### What to work on
What is the number of lines below that contain the word "Visualization"? Respond with that number alone.

### Data for this exercise
**********

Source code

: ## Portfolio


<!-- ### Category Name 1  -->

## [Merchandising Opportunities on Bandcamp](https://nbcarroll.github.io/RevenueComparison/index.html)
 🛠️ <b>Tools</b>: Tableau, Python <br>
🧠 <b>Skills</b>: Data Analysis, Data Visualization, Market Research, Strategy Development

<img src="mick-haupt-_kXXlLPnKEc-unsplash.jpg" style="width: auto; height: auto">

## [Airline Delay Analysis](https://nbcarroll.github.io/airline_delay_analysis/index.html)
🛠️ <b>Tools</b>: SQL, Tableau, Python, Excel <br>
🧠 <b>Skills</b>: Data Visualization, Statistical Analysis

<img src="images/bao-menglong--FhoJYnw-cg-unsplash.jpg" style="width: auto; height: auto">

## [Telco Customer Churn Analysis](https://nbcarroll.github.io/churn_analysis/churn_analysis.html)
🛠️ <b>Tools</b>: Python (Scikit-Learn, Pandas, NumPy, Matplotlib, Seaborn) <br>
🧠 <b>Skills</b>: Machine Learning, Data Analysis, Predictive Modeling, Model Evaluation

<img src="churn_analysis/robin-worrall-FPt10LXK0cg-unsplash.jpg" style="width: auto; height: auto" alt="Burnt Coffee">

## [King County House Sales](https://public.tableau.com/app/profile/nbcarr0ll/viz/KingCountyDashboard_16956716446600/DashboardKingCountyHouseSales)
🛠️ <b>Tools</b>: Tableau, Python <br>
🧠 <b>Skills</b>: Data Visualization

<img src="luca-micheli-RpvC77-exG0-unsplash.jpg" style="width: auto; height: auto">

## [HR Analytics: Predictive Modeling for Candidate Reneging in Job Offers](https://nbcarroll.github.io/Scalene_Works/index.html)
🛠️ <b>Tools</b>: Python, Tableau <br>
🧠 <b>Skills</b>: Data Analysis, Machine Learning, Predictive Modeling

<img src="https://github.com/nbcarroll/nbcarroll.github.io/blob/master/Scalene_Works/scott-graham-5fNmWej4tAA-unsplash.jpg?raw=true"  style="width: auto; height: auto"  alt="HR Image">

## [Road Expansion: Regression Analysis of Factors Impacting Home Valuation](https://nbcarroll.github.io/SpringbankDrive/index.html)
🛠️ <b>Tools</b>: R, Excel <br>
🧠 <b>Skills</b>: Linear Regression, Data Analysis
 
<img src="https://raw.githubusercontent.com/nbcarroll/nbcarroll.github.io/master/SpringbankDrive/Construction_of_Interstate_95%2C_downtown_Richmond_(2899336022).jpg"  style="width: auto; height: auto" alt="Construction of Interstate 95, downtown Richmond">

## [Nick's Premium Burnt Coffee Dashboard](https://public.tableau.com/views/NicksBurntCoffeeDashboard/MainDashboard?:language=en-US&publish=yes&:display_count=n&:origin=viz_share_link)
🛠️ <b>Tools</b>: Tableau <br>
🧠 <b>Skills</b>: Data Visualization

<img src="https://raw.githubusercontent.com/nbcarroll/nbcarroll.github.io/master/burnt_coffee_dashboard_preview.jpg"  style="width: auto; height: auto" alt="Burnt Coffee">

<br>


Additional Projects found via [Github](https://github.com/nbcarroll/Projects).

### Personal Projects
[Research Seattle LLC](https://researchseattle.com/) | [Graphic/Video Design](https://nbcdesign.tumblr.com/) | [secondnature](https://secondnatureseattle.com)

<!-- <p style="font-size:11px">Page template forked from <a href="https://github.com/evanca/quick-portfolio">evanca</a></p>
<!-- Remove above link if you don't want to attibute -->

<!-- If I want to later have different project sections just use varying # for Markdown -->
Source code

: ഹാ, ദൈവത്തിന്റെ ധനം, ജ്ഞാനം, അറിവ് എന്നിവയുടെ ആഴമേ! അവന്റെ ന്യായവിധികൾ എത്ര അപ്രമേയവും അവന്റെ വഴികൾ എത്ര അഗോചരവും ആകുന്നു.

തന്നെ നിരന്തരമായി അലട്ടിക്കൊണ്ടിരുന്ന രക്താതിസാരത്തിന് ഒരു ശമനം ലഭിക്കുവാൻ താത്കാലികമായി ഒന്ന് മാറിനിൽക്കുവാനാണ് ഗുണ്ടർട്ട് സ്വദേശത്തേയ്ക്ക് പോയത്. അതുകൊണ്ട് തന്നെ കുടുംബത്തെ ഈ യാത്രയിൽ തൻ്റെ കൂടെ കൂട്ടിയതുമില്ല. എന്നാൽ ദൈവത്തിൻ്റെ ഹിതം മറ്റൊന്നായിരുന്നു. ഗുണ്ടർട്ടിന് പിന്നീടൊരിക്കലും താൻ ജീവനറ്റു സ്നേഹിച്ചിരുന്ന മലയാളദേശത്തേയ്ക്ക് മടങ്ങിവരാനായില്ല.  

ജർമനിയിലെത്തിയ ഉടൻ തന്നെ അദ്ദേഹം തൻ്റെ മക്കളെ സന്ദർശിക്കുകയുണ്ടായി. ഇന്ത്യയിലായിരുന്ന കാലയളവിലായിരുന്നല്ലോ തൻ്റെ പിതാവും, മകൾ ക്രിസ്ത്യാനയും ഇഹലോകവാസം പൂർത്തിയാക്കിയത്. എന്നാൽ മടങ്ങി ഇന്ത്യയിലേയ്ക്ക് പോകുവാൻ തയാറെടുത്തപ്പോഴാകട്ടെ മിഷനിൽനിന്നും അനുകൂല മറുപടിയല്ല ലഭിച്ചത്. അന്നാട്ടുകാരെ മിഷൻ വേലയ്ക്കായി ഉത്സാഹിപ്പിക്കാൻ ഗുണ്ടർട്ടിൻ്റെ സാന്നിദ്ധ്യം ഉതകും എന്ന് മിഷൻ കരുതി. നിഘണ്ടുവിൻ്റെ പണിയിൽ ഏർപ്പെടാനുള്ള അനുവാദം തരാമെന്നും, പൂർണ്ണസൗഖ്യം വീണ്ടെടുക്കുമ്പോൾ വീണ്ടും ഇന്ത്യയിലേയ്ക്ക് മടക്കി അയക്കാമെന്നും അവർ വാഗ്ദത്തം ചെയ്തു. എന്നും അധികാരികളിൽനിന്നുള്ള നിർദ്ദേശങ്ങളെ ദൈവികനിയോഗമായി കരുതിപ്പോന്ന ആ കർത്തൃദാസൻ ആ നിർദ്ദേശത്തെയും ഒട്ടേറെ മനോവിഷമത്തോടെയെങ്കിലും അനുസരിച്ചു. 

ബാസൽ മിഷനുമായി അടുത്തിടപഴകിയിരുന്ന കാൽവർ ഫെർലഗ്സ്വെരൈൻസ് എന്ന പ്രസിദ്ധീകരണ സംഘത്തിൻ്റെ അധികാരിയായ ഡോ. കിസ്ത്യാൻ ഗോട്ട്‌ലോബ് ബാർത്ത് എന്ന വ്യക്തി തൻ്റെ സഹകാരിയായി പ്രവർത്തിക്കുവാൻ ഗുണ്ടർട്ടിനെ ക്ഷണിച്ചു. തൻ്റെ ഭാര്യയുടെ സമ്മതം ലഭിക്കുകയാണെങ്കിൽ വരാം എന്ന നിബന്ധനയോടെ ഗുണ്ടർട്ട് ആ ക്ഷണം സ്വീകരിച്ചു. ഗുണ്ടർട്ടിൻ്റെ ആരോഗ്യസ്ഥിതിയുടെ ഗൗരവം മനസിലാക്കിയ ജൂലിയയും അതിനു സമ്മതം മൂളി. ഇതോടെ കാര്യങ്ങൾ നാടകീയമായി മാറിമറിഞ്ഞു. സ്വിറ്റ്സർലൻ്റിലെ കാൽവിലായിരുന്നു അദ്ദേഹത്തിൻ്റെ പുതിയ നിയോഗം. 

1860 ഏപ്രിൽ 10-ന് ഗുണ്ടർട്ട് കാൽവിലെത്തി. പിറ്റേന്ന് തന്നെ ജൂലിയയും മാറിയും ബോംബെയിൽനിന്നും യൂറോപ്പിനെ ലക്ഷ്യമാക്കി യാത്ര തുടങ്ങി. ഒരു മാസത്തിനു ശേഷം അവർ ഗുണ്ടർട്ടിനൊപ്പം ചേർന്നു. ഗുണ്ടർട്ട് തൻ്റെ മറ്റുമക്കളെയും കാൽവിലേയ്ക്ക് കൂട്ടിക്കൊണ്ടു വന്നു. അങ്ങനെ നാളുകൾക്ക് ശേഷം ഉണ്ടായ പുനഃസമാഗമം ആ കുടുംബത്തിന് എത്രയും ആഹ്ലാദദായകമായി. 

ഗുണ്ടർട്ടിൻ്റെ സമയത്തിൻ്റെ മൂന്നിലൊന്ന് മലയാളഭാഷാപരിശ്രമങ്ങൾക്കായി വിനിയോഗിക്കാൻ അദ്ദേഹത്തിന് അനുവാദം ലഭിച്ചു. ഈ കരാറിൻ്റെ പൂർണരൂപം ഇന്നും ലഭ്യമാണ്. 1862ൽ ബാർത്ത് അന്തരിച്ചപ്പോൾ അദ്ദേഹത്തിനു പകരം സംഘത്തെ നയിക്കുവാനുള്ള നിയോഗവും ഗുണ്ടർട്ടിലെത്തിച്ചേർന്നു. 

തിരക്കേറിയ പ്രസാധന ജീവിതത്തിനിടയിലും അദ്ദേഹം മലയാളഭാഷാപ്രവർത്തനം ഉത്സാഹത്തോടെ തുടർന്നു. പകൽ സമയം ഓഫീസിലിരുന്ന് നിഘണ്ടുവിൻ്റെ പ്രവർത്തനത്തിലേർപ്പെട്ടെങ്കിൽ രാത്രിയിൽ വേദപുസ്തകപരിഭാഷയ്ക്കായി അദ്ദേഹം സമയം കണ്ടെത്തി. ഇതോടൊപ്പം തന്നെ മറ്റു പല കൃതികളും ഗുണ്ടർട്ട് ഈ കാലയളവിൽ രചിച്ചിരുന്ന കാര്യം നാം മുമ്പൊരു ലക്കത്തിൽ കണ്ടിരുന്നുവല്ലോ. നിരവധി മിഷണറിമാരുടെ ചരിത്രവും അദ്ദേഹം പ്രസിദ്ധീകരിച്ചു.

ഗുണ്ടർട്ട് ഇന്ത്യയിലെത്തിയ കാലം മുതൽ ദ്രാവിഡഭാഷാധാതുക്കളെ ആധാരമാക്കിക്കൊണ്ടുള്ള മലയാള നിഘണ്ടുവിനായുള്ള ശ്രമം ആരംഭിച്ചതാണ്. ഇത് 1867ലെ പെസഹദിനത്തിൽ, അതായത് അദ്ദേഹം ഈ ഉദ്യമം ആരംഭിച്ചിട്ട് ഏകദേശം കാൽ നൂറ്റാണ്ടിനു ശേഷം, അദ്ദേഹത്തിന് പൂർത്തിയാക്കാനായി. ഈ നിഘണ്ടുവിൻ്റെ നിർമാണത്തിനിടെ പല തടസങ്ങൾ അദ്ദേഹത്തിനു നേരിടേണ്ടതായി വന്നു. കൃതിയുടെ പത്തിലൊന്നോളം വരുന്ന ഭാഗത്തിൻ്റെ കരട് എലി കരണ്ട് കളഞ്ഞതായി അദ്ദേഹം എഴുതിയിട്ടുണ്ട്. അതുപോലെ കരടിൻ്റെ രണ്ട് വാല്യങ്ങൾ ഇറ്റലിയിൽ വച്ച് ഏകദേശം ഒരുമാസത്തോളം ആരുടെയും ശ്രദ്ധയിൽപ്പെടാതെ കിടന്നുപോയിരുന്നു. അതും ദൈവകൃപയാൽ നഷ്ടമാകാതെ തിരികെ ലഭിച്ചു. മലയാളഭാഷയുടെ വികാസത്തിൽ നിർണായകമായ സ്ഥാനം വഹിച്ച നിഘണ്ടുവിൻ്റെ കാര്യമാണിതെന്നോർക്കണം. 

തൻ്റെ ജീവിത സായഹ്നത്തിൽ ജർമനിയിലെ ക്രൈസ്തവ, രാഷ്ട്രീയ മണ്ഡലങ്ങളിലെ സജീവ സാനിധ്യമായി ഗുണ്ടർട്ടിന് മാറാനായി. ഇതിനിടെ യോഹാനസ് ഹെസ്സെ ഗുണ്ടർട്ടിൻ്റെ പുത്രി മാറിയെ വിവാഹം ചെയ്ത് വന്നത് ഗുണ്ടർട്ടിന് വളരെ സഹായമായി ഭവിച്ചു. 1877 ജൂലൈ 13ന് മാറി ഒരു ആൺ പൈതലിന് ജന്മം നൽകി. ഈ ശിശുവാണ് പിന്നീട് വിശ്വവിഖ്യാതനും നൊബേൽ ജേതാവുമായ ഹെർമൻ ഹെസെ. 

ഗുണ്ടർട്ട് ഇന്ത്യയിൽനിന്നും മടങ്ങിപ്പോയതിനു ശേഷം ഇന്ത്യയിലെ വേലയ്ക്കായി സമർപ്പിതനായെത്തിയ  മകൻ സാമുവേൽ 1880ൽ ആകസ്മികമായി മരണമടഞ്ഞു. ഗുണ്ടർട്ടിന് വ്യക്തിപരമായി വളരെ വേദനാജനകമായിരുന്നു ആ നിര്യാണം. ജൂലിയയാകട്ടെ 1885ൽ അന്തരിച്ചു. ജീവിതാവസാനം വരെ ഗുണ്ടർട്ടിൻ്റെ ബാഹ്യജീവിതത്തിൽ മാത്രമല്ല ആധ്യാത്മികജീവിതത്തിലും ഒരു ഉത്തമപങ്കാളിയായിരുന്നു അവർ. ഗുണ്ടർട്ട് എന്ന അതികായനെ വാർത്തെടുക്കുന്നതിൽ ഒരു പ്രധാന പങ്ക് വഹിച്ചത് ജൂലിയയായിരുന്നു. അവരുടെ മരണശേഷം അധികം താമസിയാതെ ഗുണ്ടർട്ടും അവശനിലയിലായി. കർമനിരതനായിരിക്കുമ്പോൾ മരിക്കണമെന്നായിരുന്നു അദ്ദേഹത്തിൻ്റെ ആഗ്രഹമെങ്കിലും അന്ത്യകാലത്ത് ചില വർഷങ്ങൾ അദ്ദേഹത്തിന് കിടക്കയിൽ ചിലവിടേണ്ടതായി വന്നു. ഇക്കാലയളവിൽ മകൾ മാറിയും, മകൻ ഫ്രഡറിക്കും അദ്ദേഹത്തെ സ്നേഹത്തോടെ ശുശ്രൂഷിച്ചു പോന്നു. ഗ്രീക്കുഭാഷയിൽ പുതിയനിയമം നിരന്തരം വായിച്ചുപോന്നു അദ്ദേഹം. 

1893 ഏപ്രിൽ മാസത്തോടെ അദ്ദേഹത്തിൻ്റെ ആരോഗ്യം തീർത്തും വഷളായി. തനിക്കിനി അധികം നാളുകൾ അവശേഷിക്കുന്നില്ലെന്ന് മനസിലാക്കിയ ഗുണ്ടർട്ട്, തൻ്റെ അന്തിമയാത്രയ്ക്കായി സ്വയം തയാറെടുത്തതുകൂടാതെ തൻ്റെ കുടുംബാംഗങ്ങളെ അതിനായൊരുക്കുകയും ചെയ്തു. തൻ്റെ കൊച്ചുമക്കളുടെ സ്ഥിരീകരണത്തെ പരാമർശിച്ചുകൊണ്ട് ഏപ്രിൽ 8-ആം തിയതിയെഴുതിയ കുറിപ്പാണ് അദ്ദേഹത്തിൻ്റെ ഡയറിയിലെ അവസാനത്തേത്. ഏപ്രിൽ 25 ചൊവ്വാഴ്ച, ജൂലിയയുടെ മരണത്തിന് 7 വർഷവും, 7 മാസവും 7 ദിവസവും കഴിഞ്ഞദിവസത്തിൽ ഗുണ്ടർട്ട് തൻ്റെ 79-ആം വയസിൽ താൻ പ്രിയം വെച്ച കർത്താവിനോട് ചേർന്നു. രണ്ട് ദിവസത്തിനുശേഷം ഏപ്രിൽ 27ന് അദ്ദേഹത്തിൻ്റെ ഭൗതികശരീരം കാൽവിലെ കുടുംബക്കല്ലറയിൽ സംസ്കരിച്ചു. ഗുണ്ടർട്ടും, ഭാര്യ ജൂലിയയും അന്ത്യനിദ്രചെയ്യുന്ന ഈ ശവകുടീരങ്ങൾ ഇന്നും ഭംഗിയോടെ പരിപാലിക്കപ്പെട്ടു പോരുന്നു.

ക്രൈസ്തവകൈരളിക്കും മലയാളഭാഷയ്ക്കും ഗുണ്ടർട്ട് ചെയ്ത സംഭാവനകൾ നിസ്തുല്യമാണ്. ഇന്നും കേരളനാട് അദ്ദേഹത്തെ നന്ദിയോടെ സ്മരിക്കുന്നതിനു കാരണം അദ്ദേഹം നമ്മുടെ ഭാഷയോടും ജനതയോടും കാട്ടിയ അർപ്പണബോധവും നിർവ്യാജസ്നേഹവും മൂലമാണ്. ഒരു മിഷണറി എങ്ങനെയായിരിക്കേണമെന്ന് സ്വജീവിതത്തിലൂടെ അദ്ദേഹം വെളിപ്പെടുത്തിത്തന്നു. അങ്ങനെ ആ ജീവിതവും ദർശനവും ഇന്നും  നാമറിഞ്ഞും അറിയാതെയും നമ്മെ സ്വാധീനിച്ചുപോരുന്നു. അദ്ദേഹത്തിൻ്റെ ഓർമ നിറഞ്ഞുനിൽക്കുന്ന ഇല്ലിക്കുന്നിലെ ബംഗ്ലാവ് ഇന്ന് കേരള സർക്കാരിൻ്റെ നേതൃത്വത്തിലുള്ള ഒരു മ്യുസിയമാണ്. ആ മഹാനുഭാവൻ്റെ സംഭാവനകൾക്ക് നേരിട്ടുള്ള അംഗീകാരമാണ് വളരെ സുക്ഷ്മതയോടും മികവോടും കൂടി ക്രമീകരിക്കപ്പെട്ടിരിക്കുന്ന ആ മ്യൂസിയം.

**********

### Output for this task
4